Without this comparison infrastructure, you'd catch the accuracy improvement, celebrate, ship it, and discover the database query regression from production errors two weeks later. The related post on the metrics you are tracking goes further on this point.

LLM-as-Judge for Subjective Evaluation

Some agent outputs can't be evaluated with exact matching. "Summarize this document" doesn't have one right answer. For these tasks, you need an LLM judge.

def llm_judge(agent_output: str, reference: str, criteria: str) -> dict:
    """Use a strong model to evaluate agent output."""
    judge_prompt = f"""Evaluate the following agent output against the reference.

Criteria: {criteria}

Agent output: {agent_output}

Reference: {reference}

Score from 1-5 and explain your reasoning.
Return JSON: {{"score": int, "reasoning": str}}"""

    result = judge_model.generate(judge_prompt)
    return json.loads(result)

# Log judge scores to W&B
for case in test_cases:
    output = run_agent(case["input"])
    judgment = llm_judge(
        output,
        case["reference"],
        "accuracy, completeness, and clarity"
    )

    wandb.log({
        "case_id": case["id"],
        "judge_score": judgment["score"],
        "judge_reasoning": judgment["reasoning"],
    })

Log the judge scores to W&B alongside your other metrics. Now you can track subjective quality across versions with the same comparison tools you use for objective metrics.

CI/CD Integration

The real payoff is running evaluations automatically. Every PR that changes agent code triggers an evaluation run. The results appear in the PR as a W&B report link.

# .github/workflows/agent-eval.yml
name: Agent Evaluation
on:
  pull_request:
    paths:
      - 'agents/**'
      - 'prompts/**'
      - 'tools/**'

jobs:
  evaluate:
    runs-on: ubuntu-latest
    steps:
      - uses: actions/checkout@v4
      - name: Run evaluation
        env:
          WANDB_API_KEY: ${{ secrets.WANDB_API_KEY }}
          ANTHROPIC_API_KEY: ${{ secrets.ANTHROPIC_API_KEY }}
        run: |
          python eval/run_evaluation.py \
            --dataset agent-test-set:latest \
            --tag "pr-${{ github.event.number }}"
      - name: Check thresholds
        run: |
          python eval/check_thresholds.py \
            --min-accuracy 0.85 \
            --max-cost-increase 0.20

If accuracy drops below 85% or cost increases by more than 20%, the check fails and the PR gets blocked. No more shipping regressions because the manual test "looked fine."

What W&B Doesn't Do (Yet)

W&B is infrastructure for logging, comparison, and visualization. It's not an agent evaluation framework in the way that Ragas or DeepEval are. It doesn't come with pre-built metrics for faithfulness, hallucination detection, or retrieval relevancy. You write those metrics yourself and log the results to W&B.

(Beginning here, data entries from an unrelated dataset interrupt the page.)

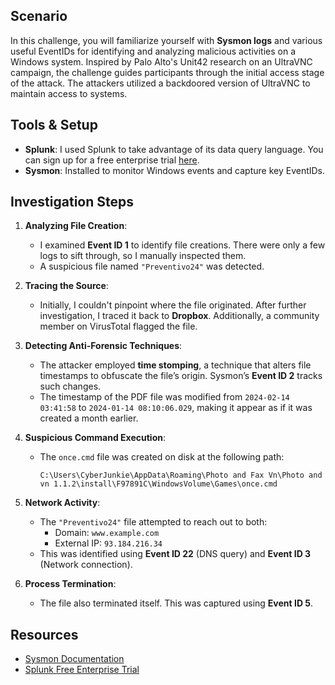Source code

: ## Scenario
In this challenge, you will familiarize yourself with **Sysmon logs** and various useful EventIDs for identifying and analyzing malicious activities on a Windows system. Inspired by Palo Alto's Unit42 research on an UltraVNC campaign, the challenge guides participants through the initial access stage of the attack. The attackers utilized a backdoored version of UltraVNC to maintain access to systems.

## Tools & Setup
- **Splunk**: I used Splunk to take advantage of its data query language. You can sign up for a free enterprise trial [here](https://www.splunk.com/).
- **Sysmon**: Installed to monitor Windows events and capture key EventIDs.

## Investigation Steps

1. **Analyzing File Creation**:
   - I examined **Event ID 1** to identify file creations. There were only a few logs to sift through, so I manually inspected them.
   - A suspicious file named `"Preventivo24"` was detected. 

2. **Tracing the Source**:
   - Initially, I couldn't pinpoint where the file originated. After further investigation, I traced it back to **Dropbox**. Additionally, a community member on VirusTotal flagged the file.

3. **Detecting Anti-Forensic Techniques**:
   - The attacker employed **time stomping**, a technique that alters file timestamps to obfuscate the file’s origin. Sysmon’s **Event ID 2** tracks such changes.
   - The timestamp of the PDF file was modified from `2024-02-14 03:41:58` to `2024-01-14 08:10:06.029`, making it appear as if it was created a month earlier.

4. **Suspicious Command Execution**:
   - The `once.cmd` file was created on disk at the following path:
     ```
     C:\Users\CyberJunkie\AppData\Roaming\Photo and Fax Vn\Photo and vn 1.1.2\install\F97891C\WindowsVolume\Games\once.cmd
     ```

5. **Network Activity**:
   - The `"Preventivo24"` file attempted to reach out to both:
     - Domain: `www.example.com`
     - External IP: `93.184.216.34`
   - This was identified using **Event ID 22** (DNS query) and **Event ID 3** (Network connection).

6. **Process Termination**:
   - The file also terminated itself. This was captured using **Event ID 5**.

## Resources
- [Sysmon Documentation](https://docs.microsoft.com/en-us/sysinternals/downloads/sysmon)
- [Splunk Free Enterprise Trial](https://www.splunk.com/)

That's fine for teams with evaluation expertise. For teams that want opinionated, pre-built evaluation suites, pairing W&B with a framework like Ragas gives you the best of both worlds. Ragas computes the metrics. W&B tracks them over time. It is worth reading about RAG-specific evaluation alongside this.

The agent-specific features are also still evolving. W&B Weave is their newer offering specifically designed for LLM application tracking, with built-in tracing and evaluation tools. It's worth watching, but the core W&B platform already handles 90% of what you need.

The Bottom Line

If you're building agents and you're not evaluating them systematically, you're flying blind. You might be shipping improvements. You might be shipping regressions. You genuinely don't know.

W&B gives you the infrastructure to know. It's not the only option (MLflow, Langfuse, and Braintrust all play in this space), but W&B's combination of experiment tracking, dataset versioning, interactive tables, and team collaboration features makes it the most complete platform for the job.

The overhead is real. You need test datasets, evaluation scripts, metrics definitions, and CI integration. That's a week of work to set up properly. But once it's running, every agent change gets evaluated automatically, every regression gets caught before production, and every improvement gets quantified.

That's not optional for production agents. That's the minimum bar.